Dubois James M, Carroll Kelly, Gibb Tyler, Kraus Elena, Rubbelke Timothy, Vasher Meghan, Anderson Emily E

机构信息

Bander Center for Medical Business Ethics, Saint Louis University.

出版信息

Ethics Behav. 2012 May 9;22(3):163-188. doi: 10.1080/10508422.2011.641832. Epub 2011 Nov 29.

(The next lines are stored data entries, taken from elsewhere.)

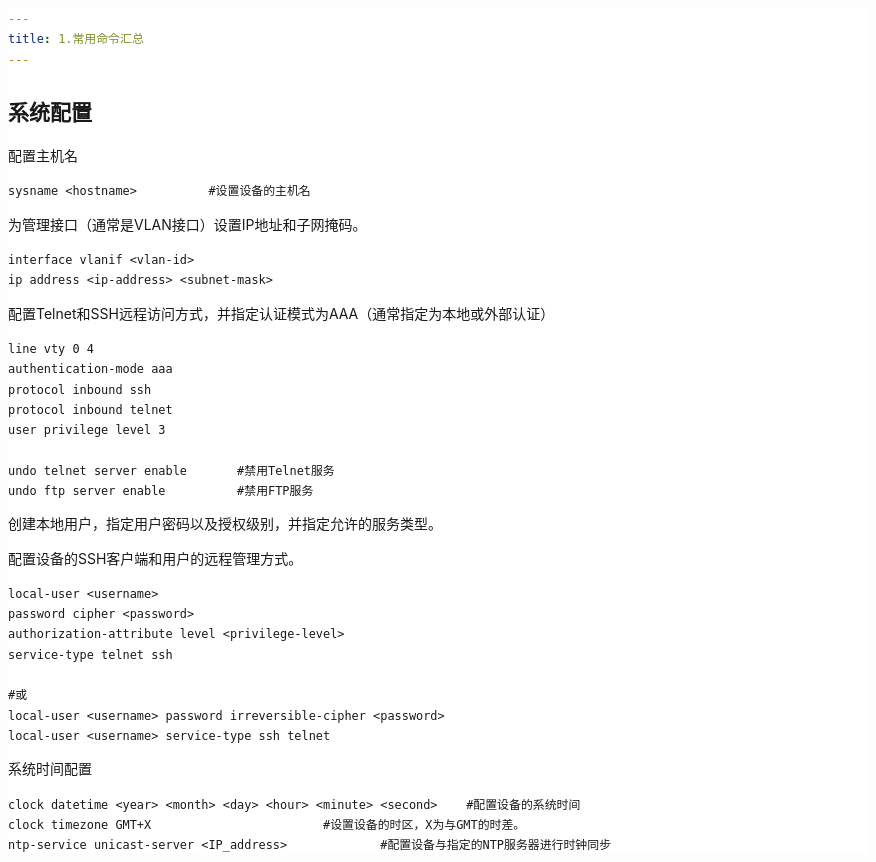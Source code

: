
 ```yaml
---
title: 1.常用命令汇总
---
```

## 系统配置

配置主机名

```
sysname <hostname>			#设置设备的主机名
```

为管理接口（通常是VLAN接口）设置IP地址和子网掩码。

```
interface vlanif <vlan-id>
ip address <ip-address> <subnet-mask>
```

配置Telnet和SSH远程访问方式，并指定认证模式为AAA（通常指定为本地或外部认证）

```
line vty 0 4
authentication-mode aaa
protocol inbound ssh
protocol inbound telnet
user privilege level 3

undo telnet server enable		#禁用Telnet服务
undo ftp server enable			#禁用FTP服务
```

创建本地用户，指定用户密码以及授权级别，并指定允许的服务类型。

配置设备的SSH客户端和用户的远程管理方式。

```
local-user <username>
password cipher <password>
authorization-attribute level <privilege-level>
service-type telnet ssh

#或
local-user <username> password irreversible-cipher <password>
local-user <username> service-type ssh telnet
```

系统时间配置

```
clock datetime <year> <month> <day> <hour> <minute> <second>	#配置设备的系统时间
clock timezone GMT+X						#设置设备的时区，X为与GMT的时差。
ntp-service unicast-server <IP_address>				#配置设备与指定的NTP服务器进行时钟同步

```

DOI:10.1080/10508422.2011.641832
PMID:23226933
原文链接:https://pmc.ncbi.nlm.nih.gov/articles/PMC3515073/
Abstract

In this paper we describe our approach to understanding wrongdoing in medical research and practice, which involves the statistical analysis of coded data from a large set of published cases. We focus on understanding the environmental factors that predict the kind and the severity of wrongdoing in medicine. Through review of empirical and theoretical literature, consultation with experts, the application of criminological theory, and ongoing analysis of our first 60 cases, we hypothesize that 10 contextual features of the medical environment (including financial rewards, oversight failures, and patients belonging to vulnerable groups) may contribute to professional wrongdoing. We define each variable, examine data supporting our hypothesis, and present a brief case synopsis from our study that illustrates the potential influence of the variable. Finally, we discuss limitations of the resulting framework and directions for future research.

摘要

在本文中,我们描述了我们理解医学研究与实践中不当行为的方法,该方法涉及对大量已发表案例的编码数据进行统计分析。我们专注于理解那些能够预测医学中不当行为的类型和严重程度的环境因素。通过回顾实证和理论文献、咨询专家、应用犯罪学理论以及对我们最初的60个案例进行持续分析,我们假设医学环境的10个背景特征(包括经济奖励、监督不力以及弱势群体患者)可能导致职业不当行为。我们定义了每个变量,审视支持我们假设的数据,并给出我们研究中的一个简短案例概要,以说明该变量的潜在影响。最后,我们讨论了所得框架的局限性以及未来研究的方向。